▶ _What the exercise asks_:
Copy each line of the data that has "Higgs" in it.

(Saved entries)
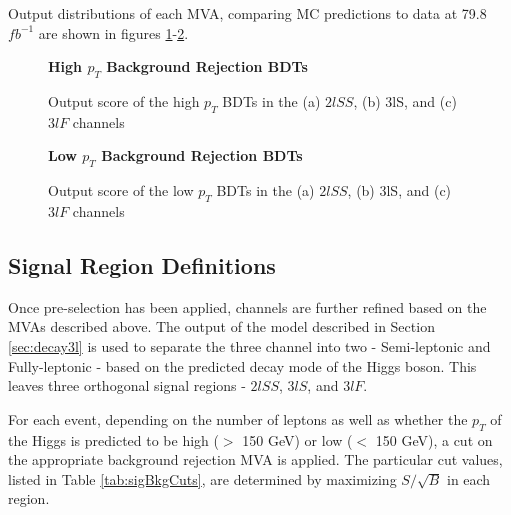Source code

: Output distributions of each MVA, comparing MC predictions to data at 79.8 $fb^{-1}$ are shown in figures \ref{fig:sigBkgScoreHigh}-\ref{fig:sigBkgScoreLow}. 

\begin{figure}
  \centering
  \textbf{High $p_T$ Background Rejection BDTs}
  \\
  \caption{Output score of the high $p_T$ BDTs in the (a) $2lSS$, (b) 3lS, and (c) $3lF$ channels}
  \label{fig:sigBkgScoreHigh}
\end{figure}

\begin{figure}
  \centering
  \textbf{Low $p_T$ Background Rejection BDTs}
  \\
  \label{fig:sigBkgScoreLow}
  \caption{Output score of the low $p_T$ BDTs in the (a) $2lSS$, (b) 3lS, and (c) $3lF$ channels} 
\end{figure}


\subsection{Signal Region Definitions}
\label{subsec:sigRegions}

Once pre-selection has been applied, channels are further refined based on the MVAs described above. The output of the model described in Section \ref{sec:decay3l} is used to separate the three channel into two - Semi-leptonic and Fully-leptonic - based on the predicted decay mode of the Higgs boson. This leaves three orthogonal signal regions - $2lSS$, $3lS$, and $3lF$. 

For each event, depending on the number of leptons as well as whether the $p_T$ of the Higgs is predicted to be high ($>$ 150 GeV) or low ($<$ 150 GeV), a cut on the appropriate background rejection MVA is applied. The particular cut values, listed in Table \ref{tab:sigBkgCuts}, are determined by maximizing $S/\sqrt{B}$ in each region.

---

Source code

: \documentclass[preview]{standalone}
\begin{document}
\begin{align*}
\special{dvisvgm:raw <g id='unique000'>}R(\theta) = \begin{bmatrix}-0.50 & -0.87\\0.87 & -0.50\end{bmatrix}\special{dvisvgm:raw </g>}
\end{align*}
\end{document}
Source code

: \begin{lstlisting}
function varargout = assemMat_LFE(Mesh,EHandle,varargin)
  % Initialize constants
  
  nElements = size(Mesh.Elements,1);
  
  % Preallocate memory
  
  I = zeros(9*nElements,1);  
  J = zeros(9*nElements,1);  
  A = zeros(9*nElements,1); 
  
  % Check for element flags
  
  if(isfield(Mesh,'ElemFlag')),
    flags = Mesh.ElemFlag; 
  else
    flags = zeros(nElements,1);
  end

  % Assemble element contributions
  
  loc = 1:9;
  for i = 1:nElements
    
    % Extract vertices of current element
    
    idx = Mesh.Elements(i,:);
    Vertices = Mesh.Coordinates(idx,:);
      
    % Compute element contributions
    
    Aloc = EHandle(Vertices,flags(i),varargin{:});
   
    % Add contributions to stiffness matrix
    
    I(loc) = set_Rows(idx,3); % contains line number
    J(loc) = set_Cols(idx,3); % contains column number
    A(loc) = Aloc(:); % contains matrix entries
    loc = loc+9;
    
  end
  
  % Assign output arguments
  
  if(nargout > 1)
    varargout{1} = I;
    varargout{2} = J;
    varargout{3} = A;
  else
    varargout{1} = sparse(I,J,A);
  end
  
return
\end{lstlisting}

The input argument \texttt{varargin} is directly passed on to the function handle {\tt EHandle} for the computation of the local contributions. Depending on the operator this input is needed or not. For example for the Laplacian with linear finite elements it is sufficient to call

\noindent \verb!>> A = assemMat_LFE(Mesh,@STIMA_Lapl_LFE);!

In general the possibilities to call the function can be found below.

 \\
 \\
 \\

==

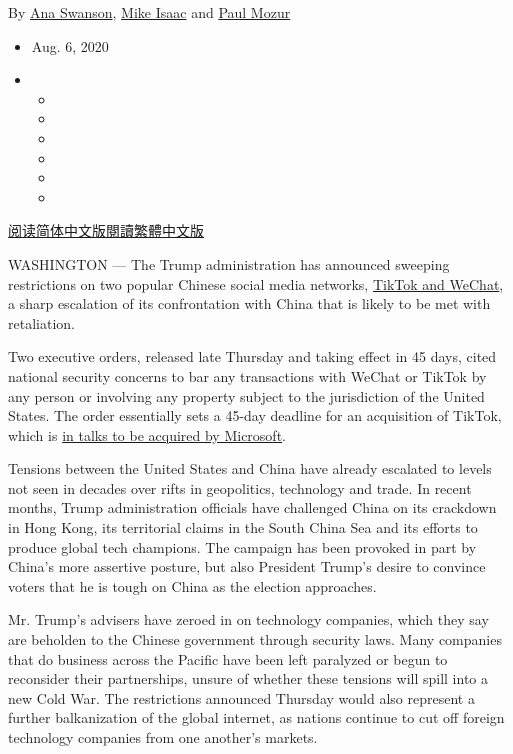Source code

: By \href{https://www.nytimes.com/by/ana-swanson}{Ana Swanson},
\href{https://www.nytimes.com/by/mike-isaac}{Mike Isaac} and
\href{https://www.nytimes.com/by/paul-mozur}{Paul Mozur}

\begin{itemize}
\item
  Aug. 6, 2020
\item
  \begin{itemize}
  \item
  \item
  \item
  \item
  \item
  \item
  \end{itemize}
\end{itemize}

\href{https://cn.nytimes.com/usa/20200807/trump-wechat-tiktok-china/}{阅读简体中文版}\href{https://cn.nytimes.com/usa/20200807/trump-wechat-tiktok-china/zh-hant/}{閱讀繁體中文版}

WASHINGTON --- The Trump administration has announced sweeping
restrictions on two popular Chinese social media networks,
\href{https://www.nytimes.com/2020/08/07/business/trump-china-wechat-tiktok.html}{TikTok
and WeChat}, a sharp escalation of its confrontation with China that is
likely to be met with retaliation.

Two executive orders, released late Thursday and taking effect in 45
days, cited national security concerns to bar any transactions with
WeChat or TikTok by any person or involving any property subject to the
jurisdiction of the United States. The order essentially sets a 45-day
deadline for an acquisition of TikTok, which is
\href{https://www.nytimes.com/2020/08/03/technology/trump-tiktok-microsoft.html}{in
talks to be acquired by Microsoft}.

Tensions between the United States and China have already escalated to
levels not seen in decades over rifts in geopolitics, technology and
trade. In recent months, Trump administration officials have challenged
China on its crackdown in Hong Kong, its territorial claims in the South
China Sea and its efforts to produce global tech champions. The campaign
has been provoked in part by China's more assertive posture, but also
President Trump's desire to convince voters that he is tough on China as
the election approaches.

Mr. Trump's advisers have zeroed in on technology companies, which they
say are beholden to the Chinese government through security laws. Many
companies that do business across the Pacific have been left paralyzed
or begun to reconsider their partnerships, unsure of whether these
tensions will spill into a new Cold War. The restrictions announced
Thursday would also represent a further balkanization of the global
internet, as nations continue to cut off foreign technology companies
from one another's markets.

▶ _Expected answer_:
Once pre-selection has been applied, channels are further refined based on the MVAs described above. The output of the model described in Section \ref{sec:decay3l} is used to separate the three channel into two - Semi-leptonic and Fully-leptonic - based on the predicted decay mode of the Higgs boson. This leaves three orthogonal signal regions - $2lSS$, $3lS$, and $3lF$. 
For each event, depending on the number of leptons as well as whether the $p_T$ of the Higgs is predicted to be high ($>$ 150 GeV) or low ($<$ 150 GeV), a cut on the appropriate background rejection MVA is applied. The particular cut values, listed in Table \ref{tab:sigBkgCuts}, are determined by maximizing $S/\sqrt{B}$ in each region.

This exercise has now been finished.